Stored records
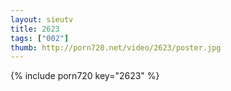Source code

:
 ```yaml
--- 
layout: sieutv
title: 2623
tags: ["002"]
thumb: http://porn720.net/video/2623/poster.jpg
---
```

{% include porn720 key="2623" %}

WHAT TO PRODUCE: Output every entry exactly. Pictures stay out.

EXERCISE RESPONSE:
Source code

:
 ```yaml
--- 
layout: sieutv
title: 2623
tags: ["002"]
thumb: http://porn720.net/video/2623/poster.jpg
---
```

{% include porn720 key="2623" %}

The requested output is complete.